The United States has recently shown bold environmental leadership by designating vast tracts of territory in the Pacific Ocean as protected habitats.
President George Bush set aside 3 huge areas as new marine national monuments, and in doing so created the world’s largest marine protected reserve system, conserving reefs, atolls and underwater formations that are home to a stunningly diverse array of unique species.
The first area is the Marianas Trench Marine National Monument. It encompasses the deepest point on Earth and the surrounding arc of undersea volcanoes and thermal vents. This unique geological region supports life in some of the harshest conditions imaginable and is the only known location of liquid sulfur this side of Jupiter. By studying these pristine waters, scientists can advance our understanding of tropical marine ecosystems.

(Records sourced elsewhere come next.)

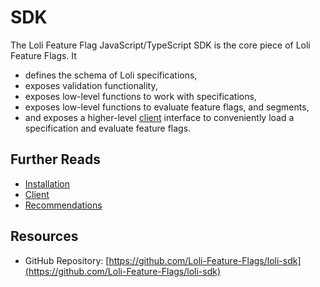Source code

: # SDK

The Loli Feature Flag JavaScript/TypeScript SDK is the core piece of Loli Feature Flags. It
- defines the schema of Loli specifications,
- exposes validation functionality,
- exposes low-level functions to work with specifications,
- exposes low-level functions to evaluate feature flags, and segments,
- and exposes a higher-level [client](./client/index) interface to conveniently load a specification and evaluate feature flags.

## Further Reads

- [Installation](./installation)
- [Client](./client/index)
- [Recommendations](./recommendations/)

## Resources

- GitHub Repository: [https://github.com/Loli-Feature-Flags/loli-sdk](https://github.com/Loli-Feature-Flags/loli-sdk)
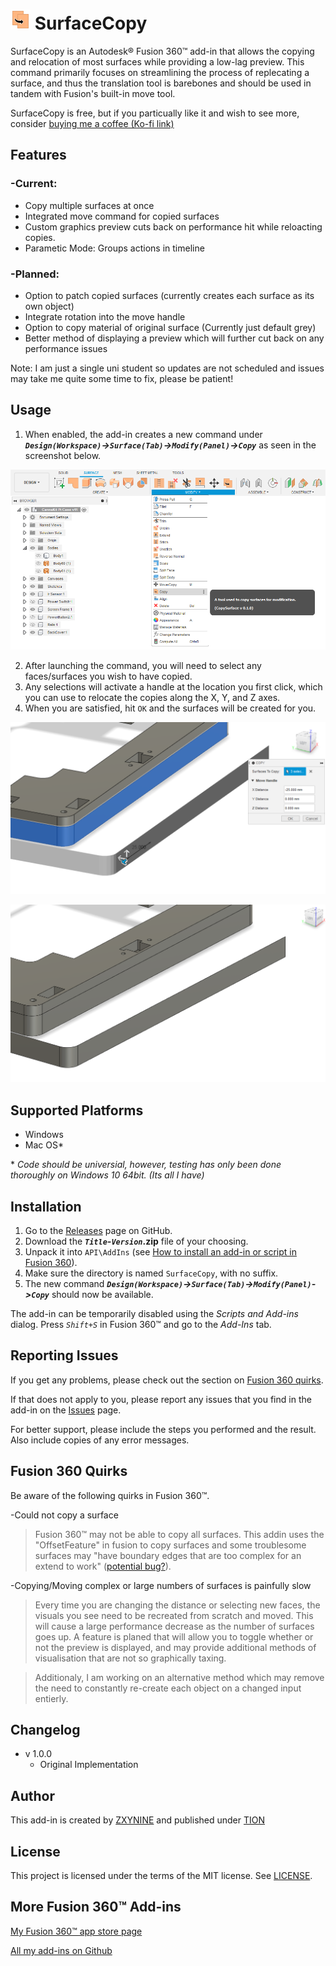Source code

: # ![](resources/CopySurface/32x32.png) SurfaceCopy 

SurfaceCopy is an Autodesk® Fusion 360™ add-in that allows the copying and relocation of most surfaces while providing a low-lag preview. This command primarily focuses on streamlining the process of replecating a surface, and thus the translation tool is barebones and should be used in tandem with Fusion's built-in move tool.

SurfaceCopy is free, but if you particually like it and wish to see more, consider [buying me a coffee (Ko-fi link)](ko-fi.com/zxynine)

## Features
### -Current:
* Copy multiple surfaces at once
* Integrated move command for copied surfaces
* Custom graphics preview cuts back on performance hit while reloacting copies.
* Parametic Mode: Groups actions in timeline

### -Planned:
* Option to patch copied surfaces (currently creates each surface as its own object)
* Integrate rotation into the move handle
* Option to copy material of original surface (Currently just default grey)
* Better method of displaying a preview which will further cut back on any performance issues

Note: I am just a single uni student so updates are not scheduled and issues may take me quite some time to fix, please be patient!

## Usage
1. When enabled, the add-in creates a new command under ***`Design(Workspace)`->`Surface(Tab)`->`Modify(Panel)`->`Copy`*** as seen in the screenshot below.

![](resources/ScreenShots/Location.png) 

2. After launching the command, you will need to select any faces/surfaces you wish to have copied.
3. Any selections will activate a handle at the location you first click, which you can use to relocate the copies along the X, Y, and Z axes.
4. When you are satisfied, hit `OK` and the surfaces will be created for you.

![](resources/ScreenShots/Demonstration.png) 





![](resources/ScreenShots/Created.png) 




## Supported Platforms
  * Windows
  * Mac OS*

\* *Code should be universial, however, testing has only been done thoroughly on Windows 10 64bit. (Its all I have)*


## Installation
1. Go to the [Releases](https://github.com/zxynine/SurfaceCopy/releases) page on GitHub. 
2. Download the ***`Title`-`Version`*.zip** file of your choosing.
3. Unpack it into `API\AddIns` (see [How to install an add-in or script in Fusion 360](https://knowledge.autodesk.com/support/fusion-360/troubleshooting/caas/sfdcarticles/sfdcarticles/How-to-install-an-ADD-IN-and-Script-in-Fusion-360.html)).
4. Make sure the directory is named `SurfaceCopy`, with no suffix.
5. The new command ***`Design(Workspace)`->`Surface(Tab)`->`Modify(Panel)`->`Copy`*** should now be available.

The add-in can be temporarily disabled using the *Scripts and Add-ins* dialog. Press *`Shift+S`* in Fusion 360™ and go to the *Add-Ins* tab.

## Reporting Issues
If you get any problems, please check out the section on [Fusion 360 quirks](##fusion-360-quirks).

If that does not apply to you, please report any issues that you find in the add-in on the [Issues](https://github.com/zxynine/SurfaceCopy/issues) page.

For better support, please include the steps you performed and the result. Also include copies of any error messages.

## Fusion 360 Quirks
Be aware of the following quirks in Fusion 360™.

-Could not copy a surface
>Fusion 360™ may not be able to copy all surfaces. This addin uses the "OffsetFeature" in fusion to copy surfaces and some troublesome surfaces may "have boundary edges that are too complex for an extend to work" ([potential bug?](https://forums.autodesk.com/t5/fusion-360-design-validate/copy-a-face/m-p/5419629/highlight/true#M14011)).

-Copying/Moving complex or large numbers of surfaces is painfully slow
>Every time you are changing the distance or selecting new faces, the visuals you see need to be recreated from scratch and moved. This will cause a large performance decrease as the number of surfaces goes up. A feature is planed that will allow you to toggle whether or not the preview is displayed, and may provide additional methods of visualisation that are not so graphically taxing.

>Additionaly, I am working on an alternative method which may remove the need to constantly re-create each object on a changed input entierly.

## Changelog
* v 1.0.0
  * Original Implementation 

## Author
This add-in is created by [ZXYNINE](https://github.com/Zxynine) and published under [TION](https://apps.autodesk.com/en/Publisher/PublisherHomepage?ID=EFHWLR46R29G)

## License
This project is licensed under the terms of the MIT license. See [LICENSE](LICENSE).

## More Fusion 360™ Add-ins
[My Fusion 360™ app store page](https://apps.autodesk.com/en/Publisher/PublisherHomepage?ID=EFHWLR46R29G)

[All my add-ins on Github](https://github.com/Zxynine?tab=repositories)
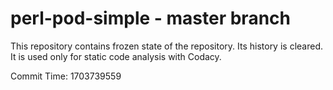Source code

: # perl-pod-simple - master branch

This repository contains frozen state of the repository.
Its history is cleared. It is used only for static code
analysis with Codacy.

Commit Time: 1703739559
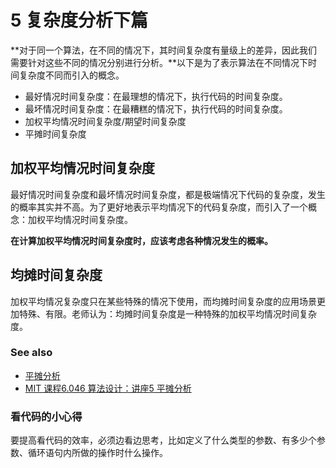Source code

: # 5 复杂度分析下篇

**对于同一个算法，在不同的情况下，其时间复杂度有量级上的差异，因此我们需要针对这些不同的情况分别进行分析。**以下是为了表示算法在不同情况下时间复杂度不同而引入的概念。

* 最好情况时间复杂度：在最理想的情况下，执行代码的时间复杂度。
* 最坏情况时间复杂度：在最糟糕的情况下，执行代码的时间复杂度。
* 加权平均情况时间复杂度/期望时间复杂度
* 平摊时间复杂度

## 加权平均情况时间复杂度

最好情况时间复杂度和最坏情况时间复杂度，都是极端情况下代码的复杂度，发生的概率其实并不高。为了更好地表示平均情况下的代码复杂度，而引入了一个概念：加权平均情况时间复杂度。

**在计算加权平均情况时间复杂度时，应该考虑各种情况发生的概率。**

## 均摊时间复杂度

加权平均情况复杂度只在某些特殊的情况下使用，而均摊时间复杂度的应用场景更加特殊、有限。老师认为：均摊时间复杂度是一种特殊的加权平均情况时间复杂度。

### See also

* [平摊分析](https://zh.wikipedia.org/zh-hans/%E5%B9%B3%E6%91%8A%E5%88%86%E6%9E%90)
* [MIT 课程6.046 算法设计：讲座5 平摊分析](https://www.bilibili.com/video/av12225591?from=search&seid=15719192679314988474)

### 看代码的小心得

要提高看代码的效率，必须边看边思考，比如定义了什么类型的参数、有多少个参数、循环语句内所做的操作时什么操作。

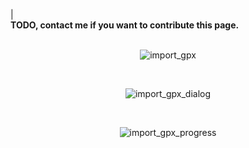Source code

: |<br><b>TODO, contact me if you want to contribute this page.</b><br><br></tbody></table>

<p align='center'><img src='http://wiki.geopaparazzi.googlecode.com/git/images/import_gpx.png' alt='import_gpx' /></p>
<br>


<p align='center'><img src='http://wiki.geopaparazzi.googlecode.com/git/images/import_gpx_dialog.png' alt='import_gpx_dialog' /></p>
<br>


<p align='center'><img src='http://wiki.geopaparazzi.googlecode.com/git/images/import_gpx_progress.png' alt='import_gpx_progress' /></p>
<br>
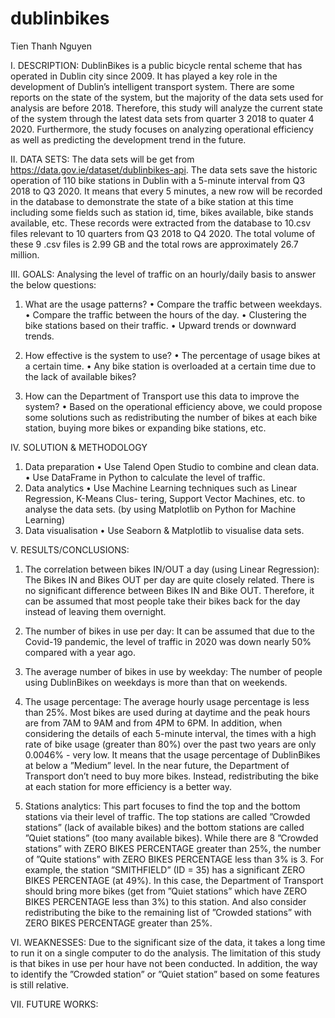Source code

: # dublinbikes
Tien Thanh Nguyen


I. DESCRIPTION:
DublinBikes is a public bicycle rental scheme that has operated in Dublin city since 2009. It has played a key role in the development of Dublin’s intelligent transport system. There are some reports on the state of the system, but the majority of the data sets used for analysis are before 2018. Therefore, this study will analyze the current state of the system through the latest data sets from quarter 3 2018 to quater 4 2020. Furthermore, the study focuses on analyzing operational efficiency as well as predicting the development trend in the future.


II. DATA SETS:
The data sets will be get from https://data.gov.ie/dataset/dublinbikes-api. The data sets save the historic operation of 110 bike stations in Dublin with a 5-minute interval from Q3 2018 to Q3 2020. It means that every 5 minutes, a new row will be recorded in the database to demonstrate the state of a bike station at this time including some fields such as station id, time, bikes available, bike stands available, etc. These records were extracted from the database to 10.csv files relevant to 10 quarters from Q3 2018 to Q4 2020. The total volume of these 9 .csv files is 2.99 GB and the total rows are approximately 26.7 million.

III. GOALS:
Analysing the level of traffic on an hourly/daily basis to answer the below questions:
1. What are the usage patterns?
• Compare the traffic between weekdays.
• Compare the traffic between the hours of the day. • Clustering the bike stations based on their traffic. • Upward trends or downward trends.

2. How effective is the system to use?
• The percentage of usage bikes at a certain time.
• Any bike station is overloaded at a certain time due to the lack of available bikes?

3. How can the Department of Transport use this data to improve the system?
• Based on the operational efficiency above, we could propose some solutions such as redistributing the number of bikes at each bike station, buying more bikes or expanding bike stations, etc.

IV. SOLUTION & METHODOLOGY
1. Data preparation
• Use Talend Open Studio to combine and clean data.
• Use DataFrame in Python to calculate the level of traffic.
2. Data analytics
• Use Machine Learning techniques such as Linear Regression, K-Means Clus- tering, Support Vector Machines, etc. to analyse the data sets. (by using Matplotlib on Python for Machine Learning)
3. Data visualisation
• Use Seaborn & Matplotlib to visualise data sets.

V. RESULTS/CONCLUSIONS:
1. The correlation between bikes IN/OUT a day (using Linear Regression):
The Bikes IN and Bikes OUT per day are quite closely related. There is no significant difference between Bikes IN and Bike OUT. Therefore, it can be assumed that most people take their bikes back for the day instead of leaving them overnight.

2. The number of bikes in use per day:
It can be assumed that due to the Covid-19 pandemic, the level of traffic in 2020 was down nearly 50% compared with a year ago.

3. The average number of bikes in use by weekday:
The number of people using DublinBikes on weekdays is more than that on weekends.

4. The usage percentage:
The average hourly usage percentage is less than 25%.
Most bikes are used during at daytime and the peak hours are from 7AM to 9AM and from 4PM to 6PM. In addition, when considering the details of each 5-minute interval, the times with a high rate of bike usage (greater than 80%) over the past two years are only 0.0046% - very low. It means that the usage percentage of DublinBikes at below a ”Medium” level. In the near future, the Department of Transport don’t need to buy more bikes. Instead, redistributing the bike at each station for more efficiency is a better way.

5. Stations analytics:
This part focuses to find the top and the bottom stations via their level of traffic. The top stations are called ”Crowded stations” (lack of available bikes) and the bottom stations are called ”Quiet stations” (too many available bikes). While there are 8 ”Crowded stations” with ZERO BIKES PERCENTAGE greater than 25%, the number of ”Quite stations” with ZERO BIKES PERCENTAGE less than 3% is 3. For example, the station ”SMITHFIELD” (ID = 35) has a significant ZERO BIKES PERCENTAGE (at 49%). In this case, the Department of Transport should bring more bikes (get from ”Quiet stations” which have ZERO BIKES PERCENTAGE less than 3%) to this station. And also consider redistributing the bike to the remaining list of ”Crowded stations” with ZERO BIKES PERCENTAGE greater than 25%.

VI. WEAKNESSES:
Due to the significant size of the data, it takes a long time to run it on a single computer to do the analysis. The limitation of this study is that bikes in use per hour have not been conducted. In addition, the way to identify the ”Crowded station” or ”Quiet station” based on some features is still relative.

VII. FUTURE WORKS:
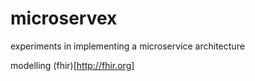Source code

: # microservex
experiments in implementing a microservice architecture

modelling (fhir)[http://fhir.org]

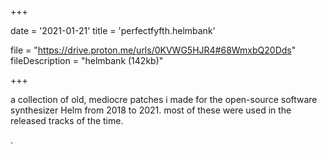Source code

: +++

date = '2021-01-21'
title = 'perfectfyfth.helmbank'

file = "https://drive.proton.me/urls/0KVWG5HJR4#68WmxbQ20Dds"
fileDescription = "helmbank (142kb)"

+++

a collection of old, mediocre patches i made for the open-source software synthesizer Helm from 2018 to 2021. most of these were used in the released tracks of the time.

.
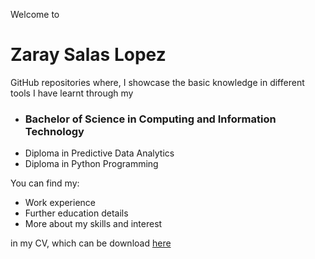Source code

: Welcome to
# Zaray Salas Lopez
GitHub repositories where,
I showcase the basic knowledge in different tools I have learnt through my
- ### Bachelor of Science in Computing and Information Technology
- Diploma in Predictive Data Analytics
- Diploma in Python Programming

You can find my:
- Work experience
- Further education details
- More about my skills and interest

in my CV, which can be download [here](https://github.com/zaraysalas/zaraysalas/raw/3016ba27fdb4ed5e93baee10acee6876dd6ed372/CV-SALAS_LOPEZ.pdf)

<!---
zaraysalas/zaraysalas is a ✨ special ✨ repository because its `README.md` (this file) appears on your GitHub profile.
You can click the Preview link to take a look at your changes.
--->
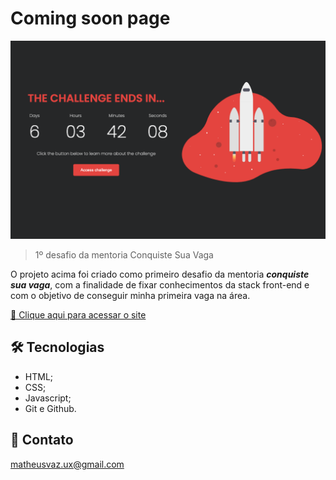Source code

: # Coming soon page

![preview](/./github/preview.png)

> 1º desafio da mentoria Conquiste Sua Vaga

O projeto acima foi criado como primeiro desafio da mentoria **_conquiste sua vaga_**, com a finalidade de fixar conhecimentos da stack front-end e com o objetivo de conseguir minha primeira vaga na área.

[🔗 Clique aqui para acessar o site](https://matheusvaz-dev.github.io/Coming-soon/)

## 🛠️ Tecnologias

- HTML;
- CSS;
- Javascript;
- Git e Github.

## 📧 Contato

matheusvaz.ux@gmail.com
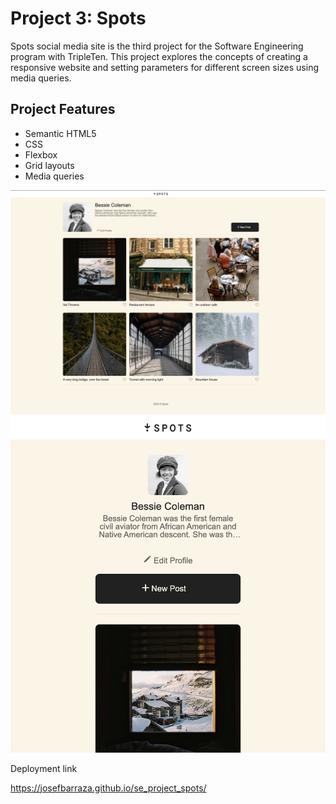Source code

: # Project 3: Spots

Spots social media site is the third project for the Software Engineering program with TripleTen. This project explores the concepts of creating a responsive website and setting parameters for different screen sizes using media queries.

## Project Features

- Semantic HTML5
- CSS
- Flexbox
- Grid layouts
- Media queries

<img src="./images/demos/desktopview.png" alt="Project's desktop preview">
<img src="./images/demos/smartphoneview.png" alt="Project's smartphone preview">

Deployment link

https://josefbarraza.github.io/se_project_spots/
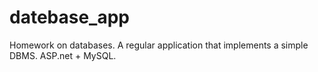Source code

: # datebase_app
Homework on databases. A regular application that implements a simple DBMS. ASP.net + MySQL.
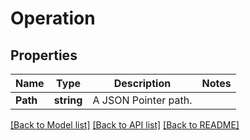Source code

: # Operation

## Properties

Name | Type | Description | Notes
------------ | ------------- | ------------- | -------------
**Path** | **string** | A JSON Pointer path. | 

[[Back to Model list]](../README.md#documentation-for-models) [[Back to API list]](../README.md#documentation-for-api-endpoints) [[Back to README]](../README.md)



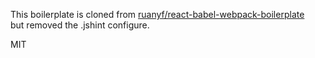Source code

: This boilerplate is cloned from  [ruanyf/react-babel-webpack-boilerplate](ruanyf/react-babel-webpack-boilerplate)  
but removed the .jshint configure.


MIT
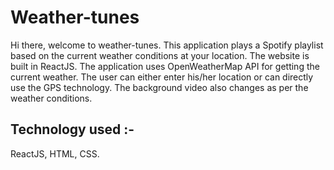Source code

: # Weather-tunes
Hi there, welcome to weather-tunes. This application plays a Spotify playlist based on the current weather conditions at your location. The website is built in ReactJS. The application uses OpenWeatherMap API for getting the current weather. The user can either enter his/her location or can directly use the GPS technology. The background video also changes as per the weather conditions.
## Technology used :-
ReactJS, HTML, CSS.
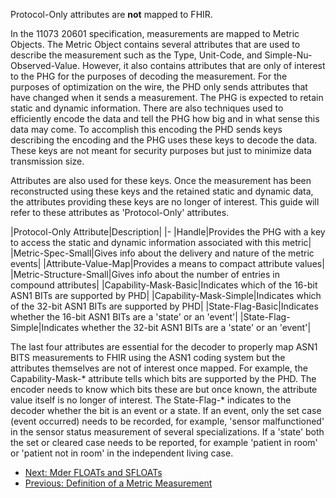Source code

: Protocol-Only attributes are **not** mapped to FHIR.

In the 11073 20601 specification, measurements are mapped to Metric Objects. The Metric Object contains several attributes that are used to describe the measurement such as the Type, Unit-Code, and Simple-Nu-Observed-Value. However, it also contains attributes that are only of interest to the PHG for the purposes of decoding the measurement. For the purposes of optimization on the wire, the PHD only sends attributes that have changed when it sends a measurement. The PHG is expected to retain static and dynamic information. There are also techniques used to efficiently encode the data and tell the PHG how big and in what sense this data may come. To accomplish this encoding the PHD sends keys describing the encoding and the PHG uses these keys to decode the data. These keys are not meant for security purposes but just to minimize data transmission size.

Attributes are also used for these keys. Once the measurement has been reconstructed using these keys and the retained static and dynamic data, the attributes providing these keys are no longer of interest. This guide will refer to these attributes as 'Protocol-Only' attributes.

|Protocol-Only Attribute|Description|
|-
|Handle|Provides the PHG with a key to access the static and dynamic information associated with this metric|
|Metric-Spec-Small|Gives info about the delivery and nature of the metric events|
|Attribute-Value-Map|Provides a means to compact attribute values|
|Metric-Structure-Small|Gives info about the number of entries in compound attributes|
|Capability-Mask-Basic|Indicates which of the 16-bit ASN1 BITs are supported by PHD|
|Capability-Mask-Simple|Indicates which of the 32-bit ASN1 BITs are supported by PHD|
|State-Flag-Basic|Indicates whether the 16-bit ASN1 BITs are a 'state' or an 'event'|
|State-Flag-Simple|Indicates whether the 32-bit ASN1 BITs are a 'state' or an 'event'|

The last four attributes are essential for the decoder to properly map ASN1 BITS measurements to FHIR using the ASN1 coding system but the attributes themselves are not of interest once mapped. For example, the Capability-Mask-* attribute tells which bits are supported by the PHD. The encoder needs to know which bits these are but once known, the attribute value itself is no longer of interest. The State-Flag-* indicates to the decoder whether the bit is an event or a state. If an event, only the set case (event occurred) needs to be recorded, for example, 'sensor malfunctioned' in the sensor status measurement of several specializations. If a 'state' both the set or cleared case needs to be reported, for example 'patient in room' or 'patient not in room' in the independent living case.

 - [Next: Mder FLOATs and SFLOATs](MderFLOATsandSFLOATs.html)
 - [Previous: Definition of a Metric Measurement](DefinitionMetricMsmt.html)





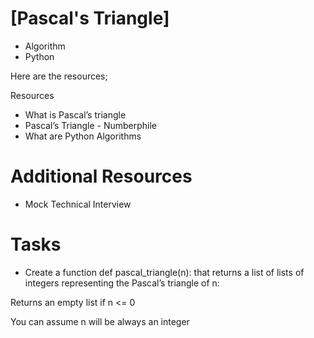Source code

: # [Pascal's Triangle] 

- Algorithm
- Python

Here are the resources;

Resources

- What is Pascal’s triangle
- Pascal’s Triangle - Numberphile
- What are Python Algorithms

# Additional Resources
- Mock Technical Interview

# Tasks
- Create a function def pascal_triangle(n): that returns a list of lists of integers representing the Pascal’s triangle of n:

 Returns an empty list if n <= 0

 You can assume n will be always an integer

The second new monument is the Pacific Remote Islands. It spans 7 areas to the far south and west of Hawaii. One is Wake Island -- the site of a pivotal battle in World War II and a key habitat for nesting seabirds and migratory shorebirds. The region includes some of the most pristine and spectacular coral reefs in the world.
The Rose Atoll Marine National Monument is the third area to be set aside for its scientific significance. Rose is a diamond-shaped island to the east of American Samoa and is home to colonies of rare sea birds.
Taken together, these 3 new national monuments cover nearly 200,000 square miles of federally protected land and sea. These steps among others, said President Bush, "are the capstone of an 8-year commitment to strong environmental protection and conservation."
"With all these steps," said President Bush, "we have charted the way toward a more promising era in environmental stewardship."